Lovinbinary what is your girl's name???? I know what we would name our son but can't think of another girl's name!!!


----------



## sallyhansen76

I absolutely love roman and kendal! What beautiful names! :) Im wtt number one! `:)


----------



## loveinbinary

We have Roman Oliver and are holding the name Amelia Noelle for a little girl, if we are lucky enough to have one.


----------



## C.armywife

I'm going for #3. I have two from a previous marriage and Dh has none. Scary part is we've already tried for a year, but with Dh's job he is leaving for a year. So things are on hold... I'm worried at how much longer it will take us when he gets home. It took 11months to conceive my last.


----------



## sallyhansen76

Aw im sorry your oh is leaving for a month and that it took you awhile. Trust me i know def how that feels. I am soo scared that it will take forever. We were ttc 9 months before we got our bfp and ntnp 3 months before that!!!! Oh man im gonna be praying like crazy for a year!!  We ll pray so hard we wont have a choice but to get it first month (all of us)! :) hee hee we will all be bump buddies!!


----------



## C.armywife

Lots of prayers for us all to get super quick BFPs!! 
[-o&lt;[-o&lt;[-o&lt;[-o&lt;


----------



## capegirl7

Fingers crossed for us! Wish we were starting now!


----------



## loveinbinary

I'm sorry your dh is going to be gone for a year. Since you have already been trying for a year, have you thought about seeking any fertility treatments like clomid or anything to help when he gets back? I'm going to keep my fingers tightly tightly crossed that you get a speedy bfp when he gets back. What are you planning to do while he is gone?

I really wish getting a bfp were as easy as everyone makes you believe. Growing up they scare you into thinking that if you even look at a penis unprotected you'll get pregnant so when you start trying you think it's just as easy as throwing out the condoms and birth control... but really it's so much harder than that. Why can't it be that easy? Animals seem to get pregnant right away so why can't we?

I think I am going to have my IUD taken out tomorrow. I was checking the strings yesterday since I've been having some cramps and I can feel part of them but not the ends. My appointment is at 11:20am and I think I'm just going to have it removed and rely on some other birth control. I think part of me is really disappointed with the effectiveness of the IUD, how silly is that...


----------



## sallyhansen76

I had an iud before we started trying to. We decided to start trying actually because the iud was taken out because we had no other choice.
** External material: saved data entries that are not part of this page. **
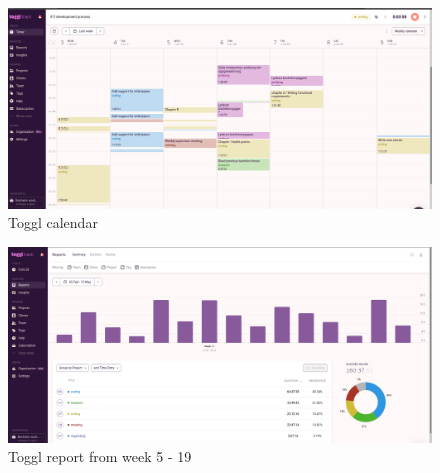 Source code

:     \begin{figure}[htbp]
      \centering
      \includegraphics[width=1\textwidth]{figures/toggl-calendar.png}
      \caption[]{Toggl calendar}
    \end{figure}
    
    \begin{figure}[htbp]
      \centering
      \includegraphics[width=1\textwidth]{figures/toggl-report.png}
      \caption[]{Toggl report from week 5 - 19}
    \end{figure}
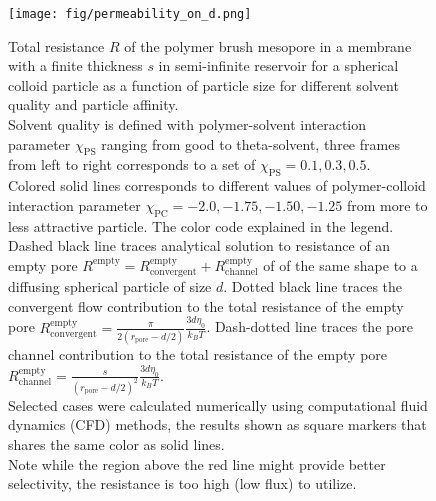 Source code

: \documentclass[12pt, a4paper]{article}
\begin{document}
\begin{figure}
    \centering
    \texttt{[image: fig/permeability\_on\_d.png]}
    \caption{
        Total resistance $R$ of the polymer brush mesopore in a membrane with a finite thickness $s$ in semi-infinite reservoir for a spherical colloid particle as a function of particle size for different solvent quality and particle affinity.
        \\
        Solvent quality is defined with polymer-solvent interaction parameter $\chi_{\textrm{PS}}$ ranging from good to theta-solvent, three frames from left to right corresponds to a set of $\chi_{\textrm{PS}} = {0.1, 0.3, 0.5}$.
        \\
        Colored solid lines corresponds to different values of polymer-colloid interaction parameter $\chi_{\textrm{PC}} = {-2.0, -1.75, -1.50, -1.25}$ from more to less attractive particle. 
        The color code explained in the legend.
        \\
        Dashed black line traces analytical solution to resistance of an empty pore $R^{\textrm{empty}} = R^{\textrm{empty}}_{\textrm{convergent}} + R^{\textrm{empty}}_{\textrm{channel}}$ of of the same shape to a diffusing spherical particle of size $d$.
        Dotted black line traces the convergent flow contribution to the total resistance of the empty pore $R^{\textrm{empty}}_{\textrm{convergent}} = \frac{\pi}{2 (r_{\textrm{pore}} - d/2)} \frac{3 d \eta_0}{k_B T}$.
        Dash-dotted line traces the pore channel contribution to the total resistance of the empty pore
        $R^{\textrm{empty}}_{\textrm{channel}} = \frac{s}{(r_{\textrm{pore}} - d/2)^2} \frac{3  d \eta_0}{k_B T}$.
        \\
        Selected cases were calculated numerically using computational fluid dynamics (CFD) methods, the results shown as square markers that shares the same color as solid lines.
        \\
        Note while the region above the red line might provide better selectivity, the resistance is too high (low flux) to utilize.
        }
        \label{fig:resistivity_on_d}
\end{figure}
\end{document}
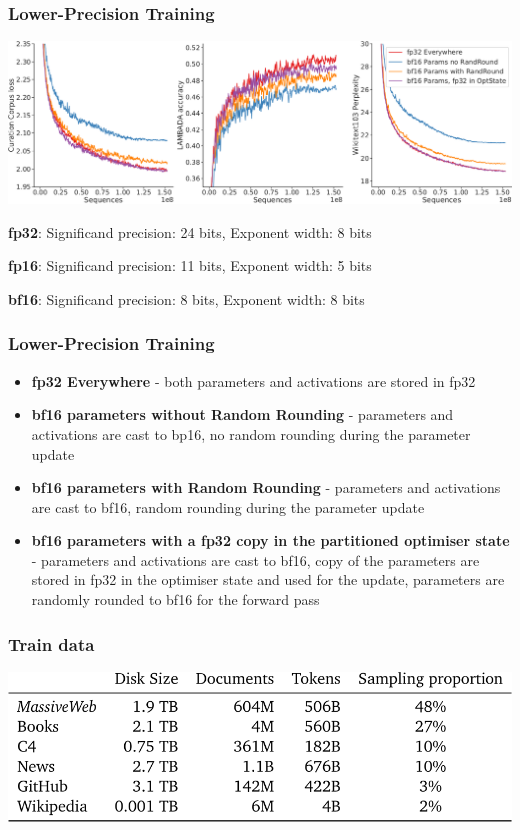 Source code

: \documentclass{beamer}
\begin{document}
\begin{frame}
    \frametitle{Lower-Precision Training}
    \begin{center}
        \includegraphics[scale=1.1]{img/fp16.png}
    \end{center}
    \begin{itemize}
        \tiny{\item \textbf{fp32}: Significand precision: 24 bits, Exponent width: 8 bits}
        \tiny{\item \textbf{fp16}: Significand precision: 11 bits, Exponent width: 5 bits}
        \tiny{\item \textbf{bf16}: Significand precision: 8 bits, Exponent width: 8 bits}
    \end{itemize}
\end{frame}

\begin{frame}
    \frametitle{Lower-Precision Training}
    \begin{itemize}
        \item \textbf{fp32 Everywhere} - both parameters and activations are stored in fp32
        \item \textbf{bf16 parameters without Random Rounding} - parameters and activations are cast to bp16, no random rounding during the parameter update
        \item \textbf{bf16 parameters with Random Rounding} - parameters and activations are cast to bf16, random rounding during the parameter update
        \item \textbf{bf16 parameters with a fp32 copy in the partitioned optimiser state} - parameters and activations are cast to bf16, copy of the parameters are stored in
fp32 in the optimiser state and used for the update, parameters are randomly rounded to bf16 for the forward pass
    \end{itemize}
\end{frame}

\begin{frame}
    \frametitle{Train data}
    \begin{center}
        \includegraphics[scale=1.5]{img/gopher_train_data.png}
    \end{center}
\end{frame}
\end{document}
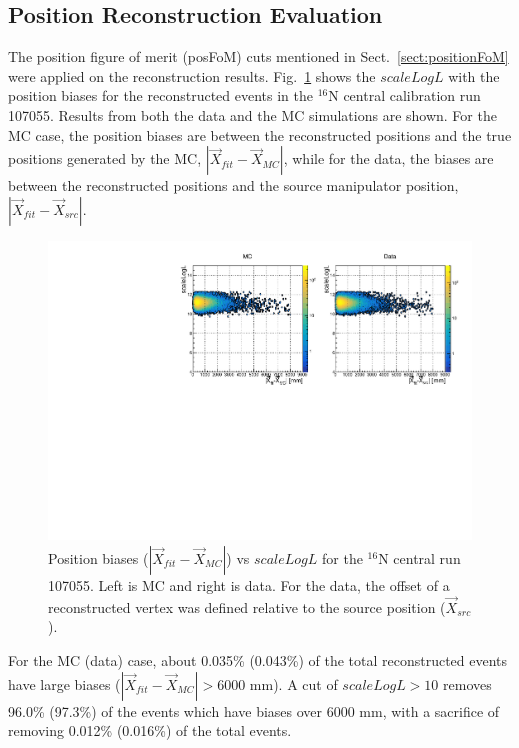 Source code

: \subsection{Position Reconstruction Evaluation}

The position figure of merit (posFoM) cuts mentioned in Sect.~\ref{sect:positionFoM} were applied on the reconstruction results. Fig.~\ref{posBiasVsFOM} shows the $scaleLogL$ with the position biases for the reconstructed events in the $^{16}$N central calibration run 107055. Results from both the data and the MC simulations are shown. For the MC case, the position biases are between the reconstructed positions and the true positions generated by the MC, $|\vec{X}_{fit}-\vec{X}_{MC}|$, while for the data, the biases are between the reconstructed positions and the source manipulator position, $|\vec{X}_{fit}-\vec{X}_{src}|$.

\begin{figure}
	\centering
	\includegraphics[width=13cm]{N16_107055_scaleLogLvsPosBias.pdf}
	\caption[Position biases vs $scaleLogL$ for the $^{16}$N central run 107055.]{Position biases ($|\vec{X}_{fit}-\vec{X}_{MC}|$) vs $scaleLogL$ for the $^{16}$N central run 107055. Left is MC and right is data. For the data, the offset of a reconstructed vertex was defined relative to the source position ($\vec{X}_{src}$).\label{posBiasVsFOM}}
\end{figure}

For the MC (data) case, about 0.035\% (0.043\%) of the total reconstructed events have large biases ($|\vec{X}_{fit}-\vec{X}_{MC}|>6000$ mm). A cut of $scaleLogL>10$ removes 96.0\% (97.3\%) of the events which have biases over 6000 mm, with a sacrifice of removing 0.012\% (0.016\%) of the total events.

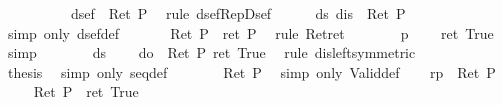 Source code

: \begin{isabellebody}
\ \ \isamarkupfalse%
\ {\isacharminus}\isanewline
\ \ \ \ \isamarkupfalse%
\ {\isachardoublequote}dsef\ {\isacharparenleft}{\isasymDown}\ {\isacharparenleft}Ret\ P{\isacharparenright}{\isacharparenright}{\isachardoublequote}\ \isamarkupfalse%
\ {\isacharparenleft}rule\ dsef{\isacharunderscore}Rep{\isacharunderscore}Dsef{\isacharparenright}\isanewline
\ \ \ \ \isamarkupfalse%
\ ds{\isacharcolon}\ {\isachardoublequote}dis\ {\isacharparenleft}{\isasymDown}\ {\isacharparenleft}Ret\ P{\isacharparenright}{\isacharparenright}{\isachardoublequote}\ \isamarkupfalse%
\ {\isacharparenleft}simp\ only{\isacharcolon}\ dsef{\isacharunderscore}def{\isacharparenright}\isanewline
\ \ \ \ \isamarkupfalse%
\ {\isachardoublequote}{\isasymDown}\ {\isacharparenleft}Ret\ P{\isacharparenright}\ {\isacharequal}\ ret\ P{\isachardoublequote}\ \isamarkupfalse%
\ {\isacharparenleft}rule\ Ret{\isacharunderscore}ret{\isacharparenright}\isanewline
\ \ \ \ \isamarkupfalse%
\ \isamarkupfalse%
\ p\ \isamarkupfalse%
\ {\isachardoublequote}{\isasymdots}\ {\isacharequal}\ ret\ True{\isachardoublequote}\ \isamarkupfalse%
\ simp\isanewline
\ \ \ \ \isamarkupfalse%
\ \isamarkupfalse%
\ ds\ \isamarkupfalse%
\ {\isachardoublequote}{\isasymdots}\ {\isacharequal}\ do\ {\isacharbraceleft}{\isasymDown}\ {\isacharparenleft}Ret\ P{\isacharparenright}{\isacharsemicolon}\ ret\ True{\isacharbraceright}{\isachardoublequote}\ \isamarkupfalse%
\ {\isacharparenleft}rule\ dis{\isacharunderscore}left{\isacharbrackleft}symmetric{\isacharbrackright}{\isacharparenright}\isanewline
\ \ \ \ \isamarkupfalse%
\ \isamarkupfalse%
\ {\isacharquery}thesis\ \isamarkupfalse%
\ {\isacharparenleft}simp\ only{\isacharcolon}\ seq{\isacharunderscore}def{\isacharparenright}\isanewline
\ \ \isamarkupfalse%
\isanewline
\ \ \isamarkupfalse%
\ {\isachardoublequote}{\isasymturnstile}\ Ret\ P{\isachardoublequote}\ \isamarkupfalse%
\ {\isacharparenleft}simp\ only{\isacharcolon}\ Valid{\isacharunderscore}def{\isacharparenright}\isanewline
\isamarkupfalse%
\isanewline
\ \ \isamarkupfalse%
\ rp{\isacharcolon}\ {\isachardoublequote}{\isasymturnstile}\ Ret\ P{\isachardoublequote}\isanewline
\ \ \isamarkupfalse%
\ {\isachardoublequote}{\isasymDown}\ {\isacharparenleft}Ret\ P{\isacharparenright}\ {\isacharequal}\ ret\ True{\isachardoublequote}\ \isamarkupfalse%

\end{isabellebody}
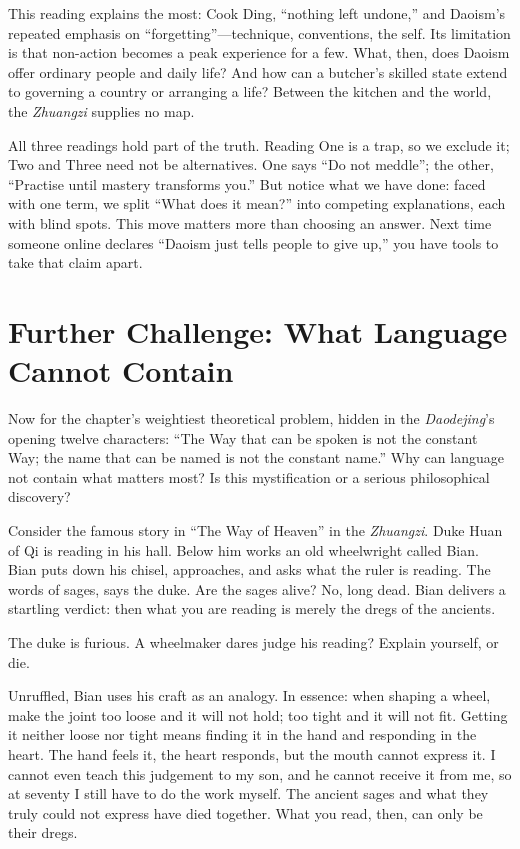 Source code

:This reading explains the most: Cook Ding, ``nothing left undone,'' and Daoism's repeated emphasis on ``forgetting''---technique, conventions, the self. Its limitation is that non-action becomes a peak experience for a few. What, then, does Daoism offer ordinary people and daily life? And how can a butcher's skilled state extend to governing a country or arranging a life? Between the kitchen and the world, the \textit{Zhuangzi} supplies no map.

All three readings hold part of the truth. Reading One is a trap, so we exclude it; Two and Three need not be alternatives. One says ``Do not meddle''; the other, ``Practise until mastery transforms you.'' But notice what we have done: faced with one term, we split ``What does it mean?'' into competing explanations, each with blind spots. This move matters more than choosing an answer. Next time someone online declares ``Daoism just tells people to give up,'' you have tools to take that claim apart.

\section[Further Challenge: Beyond Language]{Further Challenge: What Language Cannot Contain}
Now for the chapter's weightiest theoretical problem, hidden in the \textit{Daodejing}'s opening twelve characters: ``The Way that can be spoken is not the constant Way; the name that can be named is not the constant name.'' Why can language not contain what matters most? Is this mystification or a serious philosophical discovery?

Consider the famous story in ``The Way of Heaven'' in the \textit{Zhuangzi}. Duke Huan of Qi is reading in his hall. Below him works an old wheelwright called Bian. Bian puts down his chisel, approaches, and asks what the ruler is reading. The words of sages, says the duke. Are the sages alive? No, long dead. Bian delivers a startling verdict: then what you are reading is merely the dregs of the ancients.

The duke is furious. A wheelmaker dares judge his reading? Explain yourself, or die.

Unruffled, Bian uses his craft as an analogy. In essence: when shaping a wheel, make the joint too loose and it will not hold; too tight and it will not fit. Getting it neither loose nor tight means finding it in the hand and responding in the heart. The hand feels it, the heart responds, but the mouth cannot express it. I cannot even teach this judgement to my son, and he cannot receive it from me, so at seventy I still have to do the work myself. The ancient sages and what they truly could not express have died together. What you read, then, can only be their dregs.

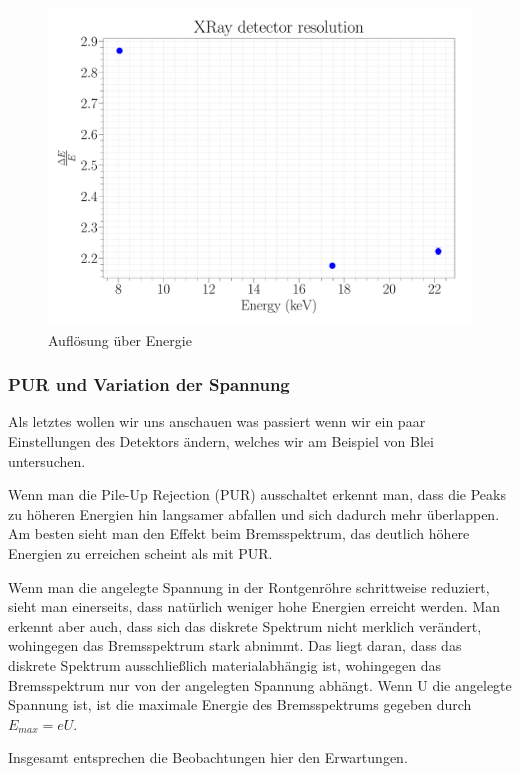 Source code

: \documentclass[a4paper,14pt]{article}
\begin{document}
\begin{figure}[H]
\centering
\includegraphics[width=\textwidth]{../Figures/xray_resolution.pdf}
\caption{Auflösung über Energie}
\label{XRay_resolution}
\end{figure}

\subsubsection{PUR und Variation der Spannung}
Als letztes wollen wir uns anschauen was passiert wenn wir ein paar Einstellungen des Detektors ändern, welches wir am Beispiel von Blei untersuchen.

Wenn man die Pile-Up Rejection (PUR) ausschaltet erkennt man, dass die Peaks zu höheren Energien hin langsamer abfallen und sich dadurch mehr überlappen. Am besten sieht man den Effekt beim Bremsspektrum, das deutlich höhere Energien zu erreichen scheint als mit PUR.

Wenn man die angelegte Spannung in der Rontgenröhre schrittweise reduziert, sieht man einerseits, dass natürlich weniger hohe Energien erreicht werden. Man erkennt aber auch, dass sich das diskrete Spektrum nicht merklich verändert, wohingegen das Bremsspektrum stark abnimmt. Das liegt daran, dass das diskrete Spektrum ausschließlich materialabhängig ist, wohingegen das Bremsspektrum nur von der angelegten Spannung abhängt. Wenn U die angelegte Spannung ist, ist die maximale Energie des Bremsspektrums gegeben durch $E_{max} = eU$.

Insgesamt entsprechen die Beobachtungen hier den Erwartungen.
\end{document}
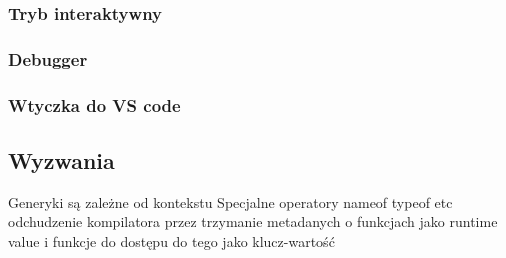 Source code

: \subsubsection{Tryb interaktywny}

\subsubsection{Debugger}

\subsubsection{Wtyczka do VS code}
\subsection{Wyzwania}
Generyki są zależne od kontekstu
Specjalne operatory nameof typeof etc
odchudzenie kompilatora przez trzymanie metadanych o funkcjach jako runtime value i funkcje do dostępu do tego jako klucz-wartość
It had actually moved and was not in the right place at all so was serving NO purpose. So i dont trust them that much anymore either. 
And they said i wouldnt have my period wiht it either..that was ALL lies!!  lol I had my period the whole time! lol (almost as if it was a sale tactic)
That way if you use other bc (if condoms) you can get your cycles back to normal way before starting to ttc. But they are annoying tho.
Im starting pill as soon as i get af from after my d&c. i keep telling myself only 10 boxes. After that a few cycles to get them in order for a bfp asap in aug. :)


----------



## loveinbinary

I haven't had a period since the cycle before my bfp, aside from pp bleeding. I agree that the no period is definitely a selling point. What woman not wanting to have another baby right away wouldn't jump at the chance to say goodbye for af for a long while? I really hate condoms so I don't think that's an option for us. Seems like the pill is our only choice. I guess we will see what happens tomorrow at the doctor but I think I really want it taken out.


----------



## Nina24

I want to have a buddy, but I just don't have a set date yet.

We have a 6 month old and I had a mc a couple of months ago. Baby #2 wasn't planned, but as I lost a baby we thought of bringing it closer to over a year or two instead of waiting until baby #1 is 4. Hopefully DH will be happy to ttc next year and not waiting until 2014.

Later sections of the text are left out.